Operators are concerned about OTT providers because they provide free services. Skype is the daddy of them all, not only because it’s been around the longest, but because everyone starting using it before anyone recognised the technology could genuinely replace traditional calls. Do you call granny in Australia on your mobile? Hell no, you Skype her, because it’s free and you can wave at her. Of course, we all know that it’s not free; you’re paying your broadband provider for the internet connection. But the problem is, your mobile operator of choice (until quite recently) doesn’t even have the option to be that provider. Hence they lose potential revenue they would previously have had off you (to make that ‘free’ call, naturally).
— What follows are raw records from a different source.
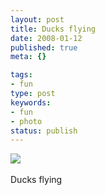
 ```yaml
---
layout: post
title: Ducks flying
date: 2008-01-12
published: true
meta: {}

tags:
- fun
type: post
keywords:
- fun
- photo
status: publish
---
```

![](http://media.eick.us/2011/05/4Lbi8pbnE444ivgr7oEQctqL_400.jpg)<br /><br />Ducks flying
The problem manifests itself for the operator in many ways; directly, by losing out on simple call revenue but also because people will (understandably) pick the lowest possible data packages of, say, 1GB/month to be able to afford the rolling monthly cost to have the most desirable handsets. Once, an operator would sell call time by flaunting these sexy gadgets – remember the RAZR? Now, we don’t need convincing that we want an iPhone 6, but we will pick the plan because of the data price. That price, funnily enough, is not free.

Traditional telecoms margins for cellular calls are huge; they cost little to set up and are charged at high fees. The profit margins for data are minimal and that is partly why data is so expensive. If you buy 1GB/month to get a shiny iWant, chances are you’ll connect to Wi-Fi wherever possible to message your mates over Facebook to save data, and, in your mind, money. You can see how the problem of the perception of ‘free’ continues for operators.

It remains to be seen if MVNOs such as FreedomPop will make any sort of dent in the UK mobile landscape with its (you guessed it) free service that launches in July. Even if the connection is free, you still have to buy the phone. It’s easy to forget that the consumer doesn’t care who they pay, they just want to spend as little as possible.

The debate won’t die down. It’s undeniable that operators are losing revenue due to internet services. They now want to be the ones you pay for that internet connection when you Skype granny on your laptop. With BT moving back into mobile telecoms (and yes, my Nokia 3310 was on BT Cellnet), Vodafone launching broadband packages and 3 buying O2, everyone is clambering over one another to secure your custom – it’s just funny that when they get it they will insist that part of their service is free.